• _Exercise objective_:
The answer must be every line of the records below that contains the word "logger".

<<<<

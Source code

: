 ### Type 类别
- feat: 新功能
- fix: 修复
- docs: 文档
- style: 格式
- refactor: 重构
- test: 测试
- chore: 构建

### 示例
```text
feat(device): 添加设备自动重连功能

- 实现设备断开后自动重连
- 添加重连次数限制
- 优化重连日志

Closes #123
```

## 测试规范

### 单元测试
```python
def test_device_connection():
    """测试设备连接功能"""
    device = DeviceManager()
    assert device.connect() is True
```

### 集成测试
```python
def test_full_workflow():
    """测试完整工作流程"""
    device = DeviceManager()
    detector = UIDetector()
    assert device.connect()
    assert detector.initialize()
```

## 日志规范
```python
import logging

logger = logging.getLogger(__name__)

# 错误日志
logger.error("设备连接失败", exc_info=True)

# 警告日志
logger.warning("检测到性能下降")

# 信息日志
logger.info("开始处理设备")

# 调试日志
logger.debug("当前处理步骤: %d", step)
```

>>>>
<<<<

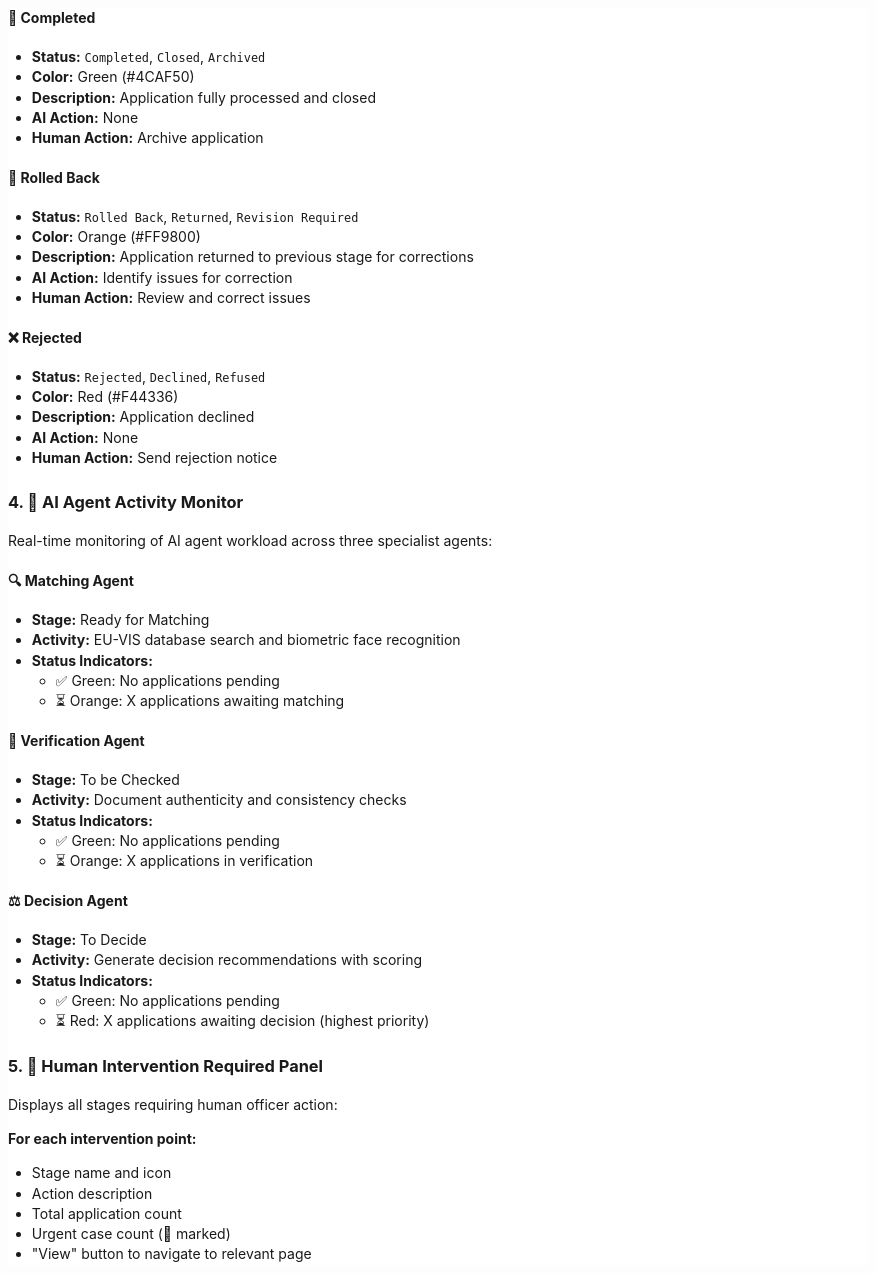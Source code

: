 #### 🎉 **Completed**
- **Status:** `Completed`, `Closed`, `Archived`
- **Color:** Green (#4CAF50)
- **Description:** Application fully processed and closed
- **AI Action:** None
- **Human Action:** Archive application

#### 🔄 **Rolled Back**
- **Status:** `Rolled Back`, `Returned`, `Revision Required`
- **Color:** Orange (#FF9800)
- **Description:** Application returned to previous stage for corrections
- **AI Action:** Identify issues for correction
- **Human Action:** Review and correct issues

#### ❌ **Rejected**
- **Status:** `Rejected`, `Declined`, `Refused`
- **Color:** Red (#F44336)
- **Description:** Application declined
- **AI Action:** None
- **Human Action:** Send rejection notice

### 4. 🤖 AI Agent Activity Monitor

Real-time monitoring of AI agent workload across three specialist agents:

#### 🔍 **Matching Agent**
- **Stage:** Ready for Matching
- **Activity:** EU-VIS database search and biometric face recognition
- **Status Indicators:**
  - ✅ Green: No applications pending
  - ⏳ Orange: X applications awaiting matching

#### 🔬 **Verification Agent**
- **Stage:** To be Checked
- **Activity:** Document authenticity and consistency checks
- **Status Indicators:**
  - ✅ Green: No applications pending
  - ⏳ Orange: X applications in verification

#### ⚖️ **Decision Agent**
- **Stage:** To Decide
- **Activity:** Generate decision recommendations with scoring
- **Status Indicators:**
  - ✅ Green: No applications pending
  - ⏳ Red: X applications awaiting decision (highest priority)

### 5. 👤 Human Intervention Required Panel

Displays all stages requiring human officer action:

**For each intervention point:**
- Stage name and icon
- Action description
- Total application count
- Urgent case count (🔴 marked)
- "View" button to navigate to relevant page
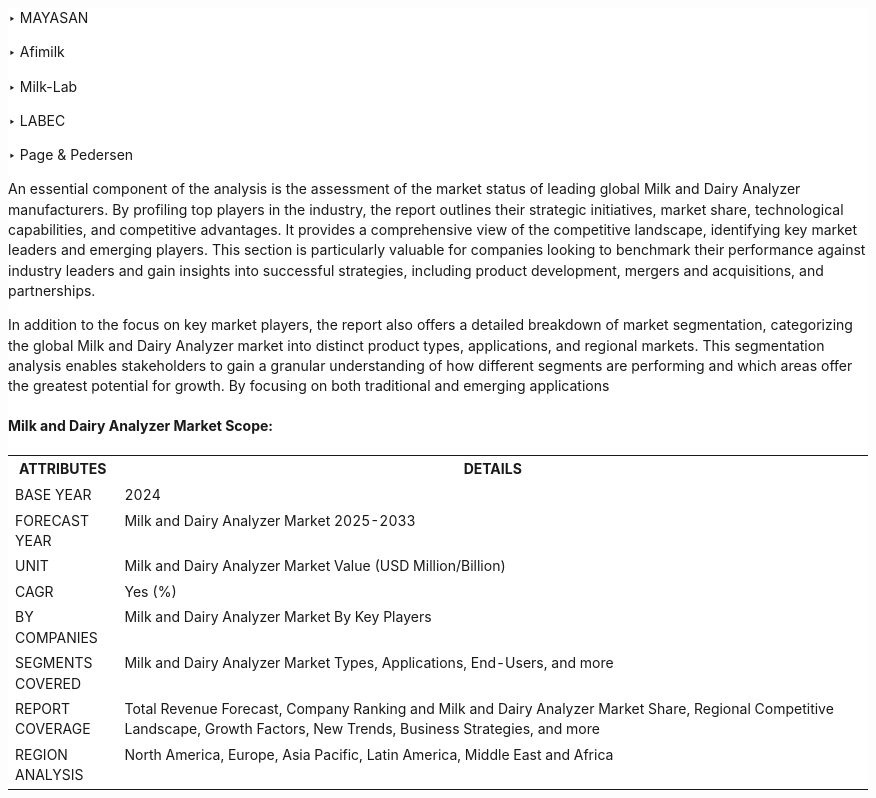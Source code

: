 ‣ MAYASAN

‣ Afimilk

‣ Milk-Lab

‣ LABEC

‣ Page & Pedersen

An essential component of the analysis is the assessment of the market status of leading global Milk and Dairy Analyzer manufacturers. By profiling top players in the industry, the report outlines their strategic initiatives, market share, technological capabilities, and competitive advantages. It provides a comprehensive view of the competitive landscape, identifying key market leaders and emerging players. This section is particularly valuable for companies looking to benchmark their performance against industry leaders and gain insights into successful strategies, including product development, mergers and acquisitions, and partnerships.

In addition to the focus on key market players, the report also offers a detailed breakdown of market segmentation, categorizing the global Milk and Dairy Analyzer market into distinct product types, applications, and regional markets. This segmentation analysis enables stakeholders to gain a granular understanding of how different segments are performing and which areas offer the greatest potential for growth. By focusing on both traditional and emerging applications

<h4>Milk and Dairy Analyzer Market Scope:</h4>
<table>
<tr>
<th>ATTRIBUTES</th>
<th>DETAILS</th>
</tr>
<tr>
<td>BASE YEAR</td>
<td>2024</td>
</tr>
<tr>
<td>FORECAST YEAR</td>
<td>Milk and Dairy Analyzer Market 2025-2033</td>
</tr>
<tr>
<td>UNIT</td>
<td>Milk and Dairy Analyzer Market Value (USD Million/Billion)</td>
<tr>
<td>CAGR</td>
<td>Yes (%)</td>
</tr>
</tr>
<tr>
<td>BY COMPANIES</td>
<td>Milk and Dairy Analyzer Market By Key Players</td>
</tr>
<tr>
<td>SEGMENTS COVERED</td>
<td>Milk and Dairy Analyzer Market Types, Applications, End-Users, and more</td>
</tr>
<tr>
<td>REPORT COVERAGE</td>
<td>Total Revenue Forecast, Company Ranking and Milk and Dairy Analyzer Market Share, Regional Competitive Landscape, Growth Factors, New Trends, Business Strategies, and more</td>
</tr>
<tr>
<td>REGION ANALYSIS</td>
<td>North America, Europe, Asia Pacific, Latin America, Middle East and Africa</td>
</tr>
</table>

>>>>

• _Answer section_:
logger = logging.getLogger(__name__)
logger.error("设备连接失败", exc_info=True)
logger.warning("检测到性能下降")
logger.info("开始处理设备")
logger.debug("当前处理步骤: %d", step)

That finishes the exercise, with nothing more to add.